Abdominoplasty or lipectomy
The abdomen sometimes presents a significant variation in volume over the course of life. Pregnancies in women, excessive weight gain or major weight loss often leave significant consequences. These sequelae particularly affect the skin, which loses its elasticity and can present significant stretch marks. The abdominal wall can also be permanently damaged by multiple pregnancies, especially if there are twin pregnancies. This procedure only removes the stretch marks present on the skin that will be resected. It is particularly suitable for people who have sagging abdominal skin that does not improve with exercise or diet.
The intervention consists of resecting the skin under the umbilicus in order to put the remaining skin under tension. It can also be performed at the same time a plasty on the distended muscle wall or a suction of excess abdominal fat. The horizontal scar on the lower part of the abdomen can be longer or shorter depending on the size of the excess skin to be removed. At most this scar extends between the two hips. It is sometimes necessary to make a vertical scar under the umbilicus. The procedure is usually performed under general anesthesia. Sutures are generally absorbable threads hidden in the scar. At the end of the operation, a drainage system is put in place to collect the fluids and prevent the formation of a collection.
The initial consultation
The initial consultation allows you to jointly think about the different types of treatment according to your wishes and the surgical possibilities. The amount of excess fat, the scars, the quality of your abdominal strap can modify the surgical procedure. You will also be asked to evaluate a possible tobacco intoxication which may in certain cases contraindicate the intervention. The consultation will also be an opportunity to check whether your intervention can be covered by your health insurance. The intervention may be postponed due to excess weight, and will only be possible after dieting.

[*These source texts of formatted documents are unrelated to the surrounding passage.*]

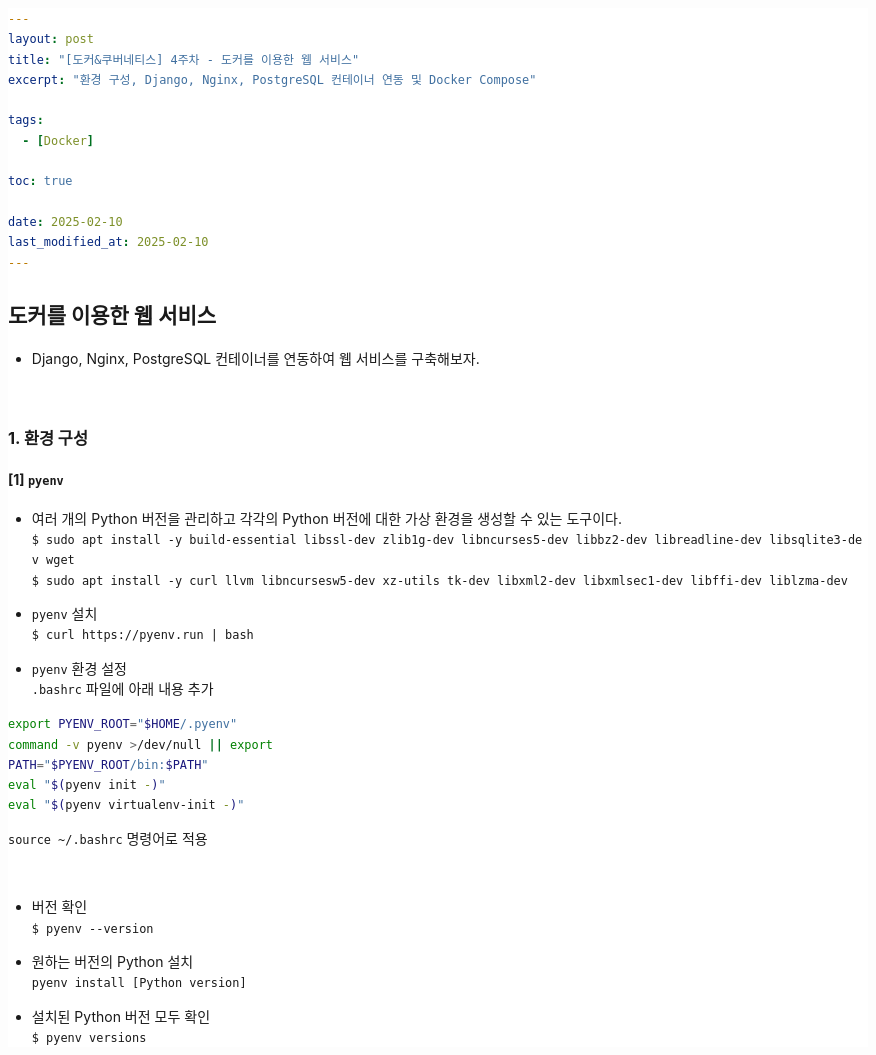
 ```yaml
---
layout: post
title: "[도커&쿠버네티스] 4주차 - 도커를 이용한 웹 서비스"
excerpt: "환경 구성, Django, Nginx, PostgreSQL 컨테이너 연동 및 Docker Compose"    

tags:
  - [Docker]

toc: true

date: 2025-02-10
last_modified_at: 2025-02-10
---
```

## 도커를 이용한 웹 서비스
- Django, Nginx, PostgreSQL 컨테이너를 연동하여 웹 서비스를 구축해보자.  

<br>

### 1. 환경 구성
#### [1] `pyenv`
- 여러 개의 Python 버전을 관리하고 각각의 Python 버전에 대한 가상 환경을 생성할 수 있는 도구이다.  
`$ sudo apt install -y build-essential libssl-dev zlib1g-dev libncurses5-dev libbz2-dev libreadline-dev libsqlite3-dev wget`  
`$ sudo apt install -y curl llvm libncursesw5-dev xz-utils tk-dev libxml2-dev libxmlsec1-dev libffi-dev liblzma-dev`

- `pyenv` 설치  
`$ curl https://pyenv.run | bash`  

- `pyenv` 환경 설정  
`.bashrc` 파일에 아래 내용 추가  

```bash
export PYENV_ROOT="$HOME/.pyenv"
command -v pyenv >/dev/null || export 
PATH="$PYENV_ROOT/bin:$PATH"
eval "$(pyenv init -)"
eval "$(pyenv virtualenv-init -)"
```  

`source ~/.bashrc` 명령어로 적용  

<br>

- 버전 확인  
`$ pyenv --version`  

- 원하는 버전의 Python 설치  
`pyenv install [Python version]`  

- 설치된 Python 버전 모두 확인  
`$ pyenv versions`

Lipectomy is a heavy intervention but the consequences are generally simple. Any surgical procedure, even carried out competently in conditions of maximum safety, carries a risk of complications. There are risks of bruising, infection or reaction to anesthesia. It should be noted that the anesthetic techniques, the products used and the monitoring methods have made immense progress. They offer optimal safety, especially when the intervention is performed outside the emergency room and in a healthy person, but they can nevertheless involve risks of serious complications.
The most feared complication is the migration into the bloodstream of a clot from a vein in a lower limb (phlebitis) into the lungs (pulmonary embolism). This complication can, when it is massive, lead to death. Wearing varicose veins, getting up early and taking anti-coagulant therapy can prevent this risk. Exceptionally, skin necrosis may appear around the scar which will have aesthetic consequences. These necrosis are very often secondary to persistent tobacco intoxication. It is imperative to stop smoking at least two months before the operation.

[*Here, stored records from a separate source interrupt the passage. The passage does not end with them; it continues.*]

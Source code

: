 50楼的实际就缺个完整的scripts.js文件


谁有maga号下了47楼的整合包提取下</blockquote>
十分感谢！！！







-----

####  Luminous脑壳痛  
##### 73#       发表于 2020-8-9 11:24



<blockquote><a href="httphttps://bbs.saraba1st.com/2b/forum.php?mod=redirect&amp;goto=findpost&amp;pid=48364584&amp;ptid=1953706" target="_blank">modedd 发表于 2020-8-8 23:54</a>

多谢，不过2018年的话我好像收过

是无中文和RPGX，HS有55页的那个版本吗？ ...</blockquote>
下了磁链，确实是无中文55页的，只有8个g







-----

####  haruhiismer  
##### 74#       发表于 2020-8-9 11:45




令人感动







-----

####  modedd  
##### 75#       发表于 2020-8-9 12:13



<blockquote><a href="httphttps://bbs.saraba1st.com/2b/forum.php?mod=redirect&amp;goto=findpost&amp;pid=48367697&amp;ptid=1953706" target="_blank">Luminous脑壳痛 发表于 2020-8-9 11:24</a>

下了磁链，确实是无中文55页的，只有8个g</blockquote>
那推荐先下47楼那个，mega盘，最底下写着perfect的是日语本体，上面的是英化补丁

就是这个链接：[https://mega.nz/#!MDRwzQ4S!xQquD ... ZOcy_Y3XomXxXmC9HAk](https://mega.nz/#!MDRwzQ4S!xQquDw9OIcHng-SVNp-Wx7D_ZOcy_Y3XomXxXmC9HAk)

A decrease in abdominal sensitivity may be noted during the first few months. A return of the sensitivity is generally observed between the 6th and the 18th month. The evolution of scars is unpredictable and can be unfavorable with the occurrence of pigmentations, hypertrophy (red and inflammatory scar) or even keloids (hard and purplish rim). These scarring complications can compromise the aesthetic appearance of the final result. If an early complication appears, close monitoring is necessary and compliance with the instructions imperative.
Before the intervention
The anesthetist will be consulted less than a month before the operation. Tobacco must be completely stopped at least one month before the operation. No medication containing aspirin should be taken in the 10 days preceding the operation.It is imperative to remain fasting (do not eat or drink anything) 6 hours before the operation. Just before the operation and the two previous days, an antiseptic soap will be used for the shower.
After the intervention
The postoperative effects are generally not very painful. Hospitalization is two to five days. The first dressing is usually done on the day of discharge. The drain will be removed at this time. The sutures are generally absorbable hidden in the scar and do not need to be removed. A compression sleeve will be worn the month following the procedure. A work stoppage lasting 8 to 15 days is generally necessary.
A 3-month suspension from any sporting activity is recommended. It is important not to expose the scar to the sun for at least 6 months and to protect it with a full screen after this period. Dark scars at the beginning will gradually lighten and take on their final appearance after 24 months. They are generally little or not visible.
This text provides basic information on the principles and procedure of a lipectomy. A more detailed information sheet will be given to you during your consultation. A good understanding of the course of the intervention and the expected result is essential before considering this intervention. It should be emphasized that the goal of this surgery is to bring improvement and not to achieve perfection. If your wishes are realistic, you will be satisfied with the result.